● YOUR INSTRUCTIONS: Repeat each entry exactly, but do not carry over the pictures.

● AVAILABLE RECORDS:

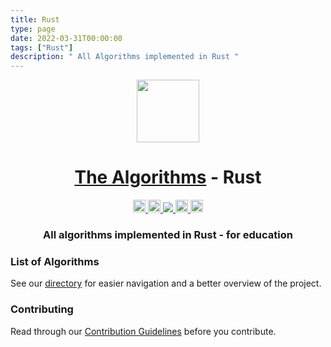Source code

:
 ```yaml
---
title: Rust
type: page
date: 2022-03-31T00:00:00
tags: ["Rust"]
description: " All Algorithms implemented in Rust "
---
```


<div align="center">
<!-- Title: -->
<img src="https://upload.wikimedia.org/wikipedia/commons/thumb/d/d5/Rust_programming_language_black_logo.svg/1024px-Rust_programming_language_black_logo.svg.png" width="100" height="100">

<h1><a href="https://github.com/TheAlgorithms/">The Algorithms</a> - Rust</h1>

<!-- Labels: -->
<a href="https://gitpod.io/#https://github.com/TheAlgorithms/Rust">
    <img src="https://img.shields.io/badge/Gitpod-Ready--to--Code-blue?logo=gitpod&style=flat-square" height="20" alt="Gitpod Ready-to-Code">
</a>
<a href="https://github.com/TheAlgorithms/Rust/actions/workflows/build.yml">
  <img src="https://github.com/TheAlgorithms/Rust/actions/workflows/build.yml/badge.svg" height="20" alt="Build workflow">
</a>
<a href="https://codecov.io/gh/TheAlgorithms/Rust" > 
  <img src="https://codecov.io/gh/TheAlgorithms/Rust/graph/badge.svg?token=nRkPKfbs42"/> 
</a>
<a href="https://the-algorithms.com/discord">
  <img src="https://img.shields.io/discord/808045925556682782.svg?logo=discord&colorB=00d37d" height="20" alt="Discord community">
</a>
<a href="https://matrix.to/#/#TheAlgorithms_community:gitter.im">
  <img src="https://img.shields.io/gitter/room/TheAlgorithms/community.svg?style=flat-square" height="20" alt="Gitter chat">
</a>

<!-- Short description: -->
  <h3>All algorithms implemented in Rust - for education</h3>
</div>

### List of Algorithms

See our [directory](DIRECTORY.md) for easier navigation and a better overview of the project.

### Contributing

Read through our [Contribution Guidelines](CONTRIBUTING.md) before you contribute.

● ANSWER BOX:
Source code

:
 ```yaml
---
title: Rust
type: page
date: 2022-03-31T00:00:00
tags: ["Rust"]
description: " All Algorithms implemented in Rust "
---
```


<div align="center">
<!-- Title: -->
<img src="https://upload.wikimedia.org/wikipedia/commons/thumb/d/d5/Rust_programming_language_black_logo.svg/1024px-Rust_programming_language_black_logo.svg.png" width="100" height="100">

<h1><a href="https://github.com/TheAlgorithms/">The Algorithms</a> - Rust</h1>

<!-- Labels: -->
<a href="https://gitpod.io/#https://github.com/TheAlgorithms/Rust">
    <img src="https://img.shields.io/badge/Gitpod-Ready--to--Code-blue?logo=gitpod&style=flat-square" height="20" alt="Gitpod Ready-to-Code">
</a>
<a href="https://github.com/TheAlgorithms/Rust/actions/workflows/build.yml">
  <img src="https://github.com/TheAlgorithms/Rust/actions/workflows/build.yml/badge.svg" height="20" alt="Build workflow">
</a>
<a href="https://codecov.io/gh/TheAlgorithms/Rust" > 
  <img src="https://codecov.io/gh/TheAlgorithms/Rust/graph/badge.svg?token=nRkPKfbs42"/> 
</a>
<a href="https://the-algorithms.com/discord">
  <img src="https://img.shields.io/discord/808045925556682782.svg?logo=discord&colorB=00d37d" height="20" alt="Discord community">
</a>
<a href="https://matrix.to/#/#TheAlgorithms_community:gitter.im">
  <img src="https://img.shields.io/gitter/room/TheAlgorithms/community.svg?style=flat-square" height="20" alt="Gitter chat">
</a>

<!-- Short description: -->
  <h3>All algorithms implemented in Rust - for education</h3>
</div>

### List of Algorithms

See our [directory](DIRECTORY.md) for easier navigation and a better overview of the project.

### Contributing

Read through our [Contribution Guidelines](CONTRIBUTING.md) before you contribute.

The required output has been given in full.